Archive for December, 2008

The Last Day

The garbage truck is making its usual noise as it collects the trash from the enormous dumpster not far from my apartment.   During the winter months, it comes every other morning just before dawn to whisk away the trash.  That way we can all wake up to a nice, empty dumpster.  It makes it easier for us to forget how much waste we produce.

Normally, I’d be waking up to the Klung bzzz KLUNG of that refuse-eating giant, but sleep has decided I’m not worthy today.  So I’m sitting here wide-eyed but groggy, with nothing but the urge to write to keep me company.  Maybe the insomnia is partly the result of having my birthday on New Year’s Day.  Sounds nuts, I know, but seriously, I have to question the forethought of the person who designated Jan 1st as the day to celebrate my Poof-day.

The last day of the year is a time to think about the year that’s gone and the year to come.  What have you accomplished the previous year?  What are your plans for the coming year?  A birthday has the same affect on me, so the whole thing is compounded.  Throw in the fact that my life is folding back in on itself and BOOM, you have insomnia.

Don’t get me wrong, I’m trying to be positive about it, but things are a little overwhelming right now.  For those of you who have no clue as to what I’m referring, sorry, it’ll have to wait.  Suffice it to say that I’m having to go back and confront all the demons I’ve avoided over the last several years.  I know.  I know.  It’s a GOOD thing!  I’m putting on my brave, demon-killer face.  See?

Sarcasm aside, I know it has to be done and all the more poignant that the year starts off this way.  New year equals new beginning, right?  Bzzzzt!
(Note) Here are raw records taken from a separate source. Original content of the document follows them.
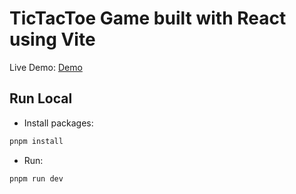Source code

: # TicTacToe Game built with React using Vite

Live Demo: [Demo](mini-project1.sahildev.pro)

## Run Local

- Install packages:

```js
pnpm install
```
- Run:

```js
pnpm run dev
```
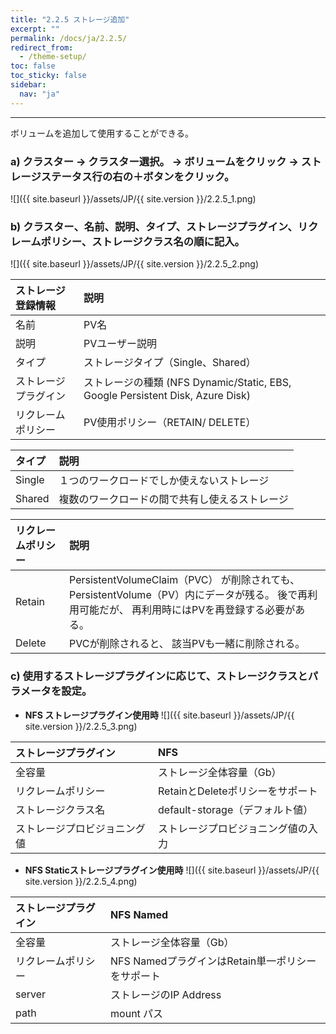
 ```yaml
---
title: "2.2.5 ストレージ追加"
excerpt: ""
permalink: /docs/ja/2.2.5/
redirect_from:
  - /theme-setup/
toc: false
toc_sticky: false
sidebar:
  nav: "ja"
---
```


---

ボリュームを追加して使用することができる。

### a\) クラスター → クラスター選択。 → ボリュームをクリック → ストレージステータス行の右の＋ボタンをクリック。
![]({{ site.baseurl }}/assets/JP/{{ site.version }}/2.2.5_1.png)

### b\) クラスター、名前、説明、タイプ、ストレージプラグイン、リクレームポリシー、ストレージクラス名の順に記入。
![]({{ site.baseurl }}/assets/JP/{{ site.version }}/2.2.5_2.png)



| **ストレージ 登録情報** | **説明** |
| :--- | :--- |
| 名前 | PV名 |
| 説明 | PVユーザー説明 |
| タイプ | ストレージタイプ（Single、Shared） |
| ストレージプラグイン | ストレージの種類 \(NFS Dynamic/Static, EBS, Google Persistent Disk, Azure Disk\) |
| リクレームポリシー | PV使用ポリシー（RETAIN/ DELETE） |

| **タイプ** | **説明** |
| :--- | :--- |
| Single | １つのワークロードでしか使えないストレージ |
| Shared | 複数のワークロードの間で共有し使えるストレージ |

| **リクレームポリシー** | **説明** |
| :--- | :--- |
| Retain | PersistentVolumeClaim（PVC） が削除されても、 PersistentVolume（PV）内にデータが残る。 後で再利用可能だが、 再利用時にはPVを再登録する必要がある。 |
| Delete | PVCが削除されると、 該当PVも一緒に削除される。 |


### c\) 使用するストレージプラグインに応じて、ストレージクラスとパラメータを設定。

* **NFS ストレージプラグイン使用時**
![]({{ site.baseurl }}/assets/JP/{{ site.version }}/2.2.5_3.png)

| **ストレージプラグイン** | **NFS** |
| :--- | :--- |
| 全容量 | ストレージ全体容量（Gb）|
| リクレームポリシー | RetainとDeleteポリシーをサポート |
| ストレージクラス名 | default-storage（デフォルト値） |
| ストレージプロビジョニング値 | ストレージプロビジョニング値の入力 |

* **NFS Staticストレージプラグイン使用時**
![]({{ site.baseurl }}/assets/JP/{{ site.version }}/2.2.5_4.png)

| **ストレージプラグイン** | **NFS** Named |
| :--- | :--- |
| 全容量 | ストレージ全体容量（Gb）|
| リクレームポリシー | NFS NamedプラグインはRetain単一ポリシーをサポート |
| server | ストレージのIP Address |
| path | mount パス |

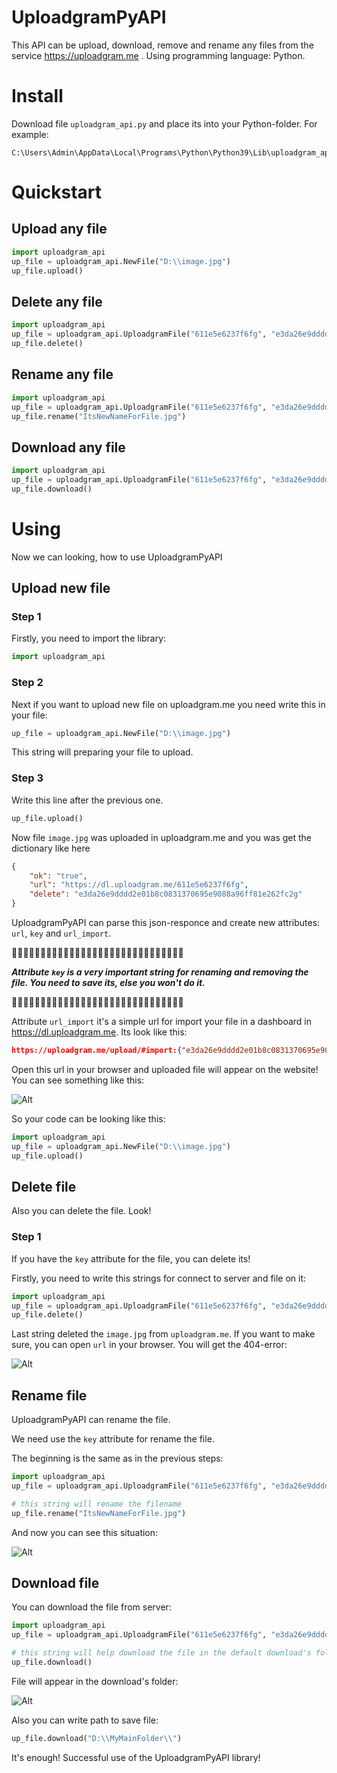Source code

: # UploadgramPyAPI
This API can be upload, download, remove and rename any files from the service https://uploadgram.me . Using programming language: Python.

# Install
Download file `uploadgram_api.py` and place its into your Python-folder. For example:
```
C:\Users\Admin\AppData\Local\Programs\Python\Python39\Lib\uploadgram_api.py
```

# Quickstart
## Upload any file
```py
import uploadgram_api
up_file = uploadgram_api.NewFile("D:\\image.jpg")
up_file.upload()
```

## Delete any file
```py
import uploadgram_api
up_file = uploadgram_api.UploadgramFile("611e5e6237f6fg", "e3da26e9dddd2e01b8c0831370695e9088a96ff81e262fc2g")
up_file.delete()
```

## Rename any file
```py
import uploadgram_api
up_file = uploadgram_api.UploadgramFile("611e5e6237f6fg", "e3da26e9dddd2e01b8c0831370695e9088a96ff81e262fc2g")
up_file.rename("ItsNewNameForFile.jpg")
```

## Download any file
```py
import uploadgram_api
up_file = uploadgram_api.UploadgramFile("611e5e6237f6fg", "e3da26e9dddd2e01b8c0831370695e9088a96ff81e262fc2g")
up_file.download()
```

# Using
Now we can looking, how to use UploadgramPyAPI

## Upload new file

### Step 1
Firstly, you need to import the library:

```py
import uploadgram_api
```

### Step 2
Next if you want to upload new file on uploadgram.me you need write this in your file:

```py
up_file = uploadgram_api.NewFile("D:\\image.jpg")
```

This string will preparing your file to upload.

### Step 3
Write this line after the previous one.

```py
up_file.upload()
```

Now file `image.jpg` was uploaded in uploadgram.me and you was get the dictionary like here
```json
{
    "ok": "true", 
    "url": "https://dl.uploadgram.me/611e5e6237f6fg", 
    "delete": "e3da26e9dddd2e01b8c0831370695e9088a96ff81e262fc2g"
}
```

UploadgramPyAPI can parse this json-responce and create new attributes: `url`, `key` and `url_import`. 


🛑🛑🛑🛑🛑🛑🛑🛑🛑🛑🛑🛑🛑🛑🛑🛑🛑🛑🛑🛑🛑🛑🛑🛑🛑🛑🛑🛑🛑🛑

___Attribute `key` is a very important string for renaming and removing the file. You need to save its, else you won't do it.___

🛑🛑🛑🛑🛑🛑🛑🛑🛑🛑🛑🛑🛑🛑🛑🛑🛑🛑🛑🛑🛑🛑🛑🛑🛑🛑🛑🛑🛑🛑



Attribute `url_import` it's a simple url for import your file in a dashboard in https://dl.uploadgram.me.
Its look like this:

```json
https://uploadgram.me/upload/#import:{"e3da26e9dddd2e01b8c0831370695e9088a96ff81e262fc2g": {"filename": "image.jpg", "size": 55604, "url": "https://dl.uploadgram.me/611e5e6237f6fg"}}
```

Open this url in your browser and uploaded file will appear on the website! You can see something like this:

![Alt](https://sun9-54.userapi.com/impg/jppDL_T9_2FsDnc8pFLWdpqSzd91heDnbd8C4g/GJLh13On_aY.jpg?size=872x665&quality=96&sign=e32ba8f5877883060558882a1dd82345&type=album "slide")

So your code can be looking like this:
```py
import uploadgram_api
up_file = uploadgram_api.NewFile("D:\\image.jpg")
up_file.upload()
```

## Delete file

Also you can delete the file. Look!

### Step 1

If you have the `key` attribute for the file, you can delete its!

Firstly, you need to write this strings for connect to server and file on it:

```py
import uploadgram_api
up_file = uploadgram_api.UploadgramFile("611e5e6237f6fg", "e3da26e9dddd2e01b8c0831370695e9088a96ff81e262fc2g")
up_file.delete()
```

Last string deleted the `image.jpg` from `uploadgram.me`. If you want to make sure, you can open `url` in your browser. You will get the 404-error:

![Alt](https://sun9-78.userapi.com/impg/jKe2pjbifNJ7QNR3wvkiVWV7wzHebukEwd4Xlw/HbreA_TjlIg.jpg?size=922x665&quality=96&sign=b37ab6325819b5589ee8bbed9af61252&type=album "slide")

## Rename file

UploadgramPyAPI can rename the file.

We need use the `key` attribute for rename the file. 

The beginning is the same as in the previous steps:

```py
import uploadgram_api
up_file = uploadgram_api.UploadgramFile("611e5e6237f6fg", "e3da26e9dddd2e01b8c0831370695e9088a96ff81e262fc2g")

# this string will rename the filename
up_file.rename("ItsNewNameForFile.jpg")
```

And now you can see this situation:

![Alt](https://sun9-80.userapi.com/impg/LQagHS9h8wcDdqMtDBCMeyUlU5QZ_PKJ2Fd3jA/QFax68p4K_0.jpg?size=872x665&quality=96&sign=fcd29c8114e651fbcae85d17293442e4&type=album "slide")

## Download file

You can download the file from server:

```py
import uploadgram_api
up_file = uploadgram_api.UploadgramFile("611e5e6237f6fg", "e3da26e9dddd2e01b8c0831370695e9088a96ff81e262fc2g")

# this string will help download the file in the default download's folder
up_file.download()
```

File will appear in the download's folder:

![Alt](https://sun9-81.userapi.com/impg/2wvdZzEwgWKff9lzn2OIO1pXkG7yihLCMZxeyw/7Tzl3y78LJo.jpg?size=1021x850&quality=96&sign=6c43d00ea579a07566ba506b8032fa0e&type=album "slide")

Also you can write path to save file:

```py
up_file.download("D:\\MyMainFolder\\")
```

It's enough! Successful use of the UploadgramPyAPI library!
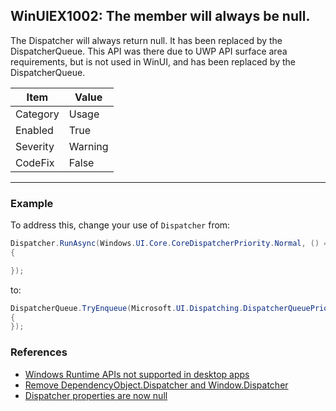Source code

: ## WinUIEX1002: The member will always be null.

The Dispatcher will always return null. It has been replaced by the DispatcherQueue. This API was there due to UWP API surface area requirements, but is not used in WinUI, and has been replaced by the DispatcherQueue.

|Item|Value|
|-|-|
|Category|Usage|
|Enabled|True|
|Severity|Warning|
|CodeFix|False|
---

### Example

To address this, change your use of `Dispatcher` from:
```cs
Dispatcher.RunAsync(Windows.UI.Core.CoreDispatcherPriority.Normal, () =>
{

});
```
to:
```cs
DispatcherQueue.TryEnqueue(Microsoft.UI.Dispatching.DispatcherQueuePriority.Normal, () =>
{
});
```

### References
 - [Windows Runtime APIs not supported in desktop apps](https://learn.microsoft.com/en-us/windows/apps/desktop/modernize/desktop-to-uwp-supported-api)
 - [Remove DependencyObject.Dispatcher and Window.Dispatcher](https://github.com/microsoft/microsoft-ui-xaml/issues/6027) 
 - [Dispatcher properties are now null](https://github.com/microsoft/microsoft-ui-xaml/issues/4164)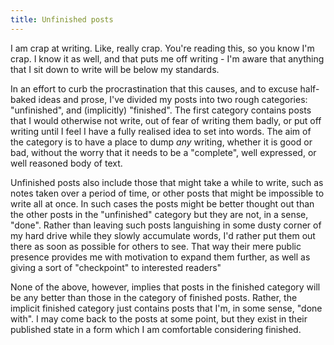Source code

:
```yaml
---
title: Unfinished posts
---
```


I am crap at writing. Like, really crap. You're reading this, so you know I'm crap. I know it as well, and that puts me off writing - I'm aware that anything that I sit down to write will be below my standards.

In an effort to curb the procrastination that this causes, and to excuse half-baked ideas and prose, I've divided my posts into two rough categories: "unfinished", and (implicitly) "finished". The first category contains posts that I would otherwise not write, out of fear of writing them badly, or put off writing until I feel I have a fully realised idea to set into words. The aim of the category is to have a place to dump *any* writing, whether it is good or bad, without the worry that it needs to be a "complete", well expressed, or well reasoned body of text. 

Unfinished posts also include those that might take a while to write, such as notes taken over a period of time, or other posts that might be impossible to write all at once. In such cases the posts might be better thought out than the other posts in the "unfinished" category but they are not, in a sense, "done". Rather than leaving such posts languishing in some dusty corner of my hard drive while they slowly accumulate words, I'd rather put them out there as soon as possible for others to see. That way their mere public presence provides me with motivation to expand them further, as well as giving a sort of "checkpoint" to interested readers"

None of the above, however, implies that posts in the finished category will be any better than those in the category of finished posts. Rather, the implicit finished category just contains posts that I'm, in some sense, "done with". I may come back to the posts at some point, but they exist in their published state in a form which I am comfortable considering finished.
No clean slates, remember?

The continuation of history must…continue. You can’t “wipe it clean” or you end up with a big hole to be filled with lies, half truths and speculation. Nuh uh. I’ve been down that route before.

That’s another funny thing about the coming year.  It’s going to test everything I’ve tried to become over the last several years.  It’s like the Universe is saying, “Okay, Big Mouth.  Let’s see if you’re the real thing or just full of shit.”  I don’t mean that in some self-centered way – as if the Universe really gives a pooh about what I’m doing or even notices that I exist.  Life’s just like that sometimes.  Occasionally, circumstances force us to put our money where our mouths are.  Damn.

So here I sit in my sleep-deprived body thinking about all of this and wondering, am I ready for this? Should make for some interesting blog posts as I’m trying to find out.  Yeah, yeah.  I keep saying that.  Don’t I?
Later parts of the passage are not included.